Apagamos un minuto la grabadora. Me había enterado de un pequeño altercado que hubo respecto al Premio Nacional de Novela 2011, del cual Wilmer era presidente del jurado. Le pido que me cuente lo que pasó. Me relata los hechos y les quita importancia, no quiere seguir con el tema, pareciera dolerle. Le pregunto si puedo agregarlo a esta crónica, que lo veo como un acto de justicia. Me dice que sí.
— La cuestión del premio fue más o menos así: ya teníamos una novela ganadora (Diario íntimo, de Claudio Ferrufino, que nos gustó a todos y de lejos era la mejor), pero parte del jurado estaba preocupado por la calidad de la gran mayoría de las otras obras concursantes, y propusieron colocar en el acta algo que advirtiera al respecto. Yo les dije que era mejor no hacerlo.

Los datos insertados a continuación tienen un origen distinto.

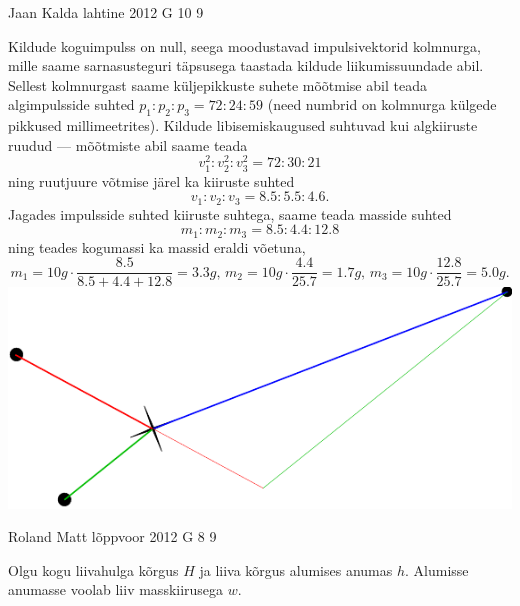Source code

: \documentclass[11pt]{article}
\begin{document}
{%
{Jaan Kalda} %
{lahtine} %
{2012} %
{G 10} %
{9} %
{

\ifSolution
Kildude koguimpulss on null, seega moodustavad impulsivektorid kolmnurga, mille saame sarnasusteguri täpsusega taastada kildude liikumissuundade abil.
Sellest kolmnurgast saame küljepikkuste suhete mõõtmise abil teada algimpulsside suhted $p_1 : p_2: p_3 = \num{72} : \num{24} : \num{59}$ (need numbrid on 
kolmnurga külgede pikkused millimeetrites). 
Kildude libisemiskaugused suhtuvad kui algkiiruste ruudud --- mõõtmiste abil saame teada 
\[
v_1^2:v_2^2:v_3^2 = \num{72}:\num{30}:\num{21}
\]
ning ruutjuure võtmise järel ka 
kiiruste suhted
\[
v_1 : v_2: v_3 = \num{8,5}:\num{5,5}:\num{4,6}.
\]
Jagades impulsside suhted kiiruste suhtega, saame teada masside suhted
\[
m_1:m_2:m_3=\num{8,5}:\num{4,4}:\num{12,8}
\]
ning teades kogumassi ka massid eraldi võetuna,
\[
m_1=\SI {10}g\cdot \frac{\num{8,5}}{\num{8,5}+\num{4,4}+\num{12,8}} = \SI{3,3}g\text{, }m_2=\SI {10}g\cdot \frac{\num{4,4}}{\num{25,7}}=\SI{1,7}g\text{, } 
m_3=\SI {10}g\cdot \frac{\num{12,8}}{\num{25,7}}=\SI{5,0}g.
\]
\hspace*{0\columnwidth}\includegraphics[width=\columnwidth]{2012-lahg-10-killud_lah}
\fi
}

{Roland Matt} %
{lõppvoor} %
{2012} %
{G 8} %
{9} %
{

\ifSolution
Olgu kogu liivahulga kõrgus $H$ ja liiva kõrgus alumises anumas $h$. Alumisse anumasse voolab liiv masskiirusega $w$. 


}}
\end{document}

Hubo un debate corto y al final me convencieron y redactamos y firmamos el acta. Sólo eso. Claro que me hago responsable de esa acta 100%. A los días se generó un debate absurdo y sobre todo injusto para los miembros del jurado.
— ¿Y cómo quedó tu relación con la academia y los medios bolivianos?
— El problema en Bolivia es argumentar por qué tomas determinadas decisiones. La gente es muy susceptible. Habitualmente, si alguien publica un libro y luego se lo critican, se siente ofendido. Un amigo escritor (director de un suplemento cultural) me contaba que hace algunos años pasó una cosa graciosa: un señor publicó su novela, y la criticaron. A los tres días le llegó una minuta escrita por un abogado iniciando un juicio. La gente paceña, cruceña, cochabambina es extremadamente susceptible y no está abierta a la crítica, que es fundamental en cualquier discusión literaria. Todos tenemos nuestras lecturas, a mí puede gustarme una novela y a otro no. Pero no entiende que eso pueda ocurrir. O quizás también se siente ofendida porque uno más o menos joven como yo, que no he estudiado Literatura, que hice Comunicación Social (que es lo peor, evidentemente), habla de eso. Quizás venga por ahí, pero lo que sí sé es que hay una idea de que tú puedes ser escritor sólo si has pasado por Derecho o por Literatura, y es mentira. La carrera de Literatura no es la gran cosa; salvo excepciones que por supuesto siempre las hay, saca cosas horribles. No busca crear cosas importantes, es más verse el ombligo. A mí eso nunca me ha latido y tengo la impresión, quizás esté equivocado, de que siempre me han visto como un advenedizo. Ya con Mundo negro me di cuenta de que me veían como alguien que estaba ahí de pura suerte, que de casualidad había escrito una novela. Y creo que hasta ahora tienen esa idea, pero bueno, es parte de este oficio, ¿no?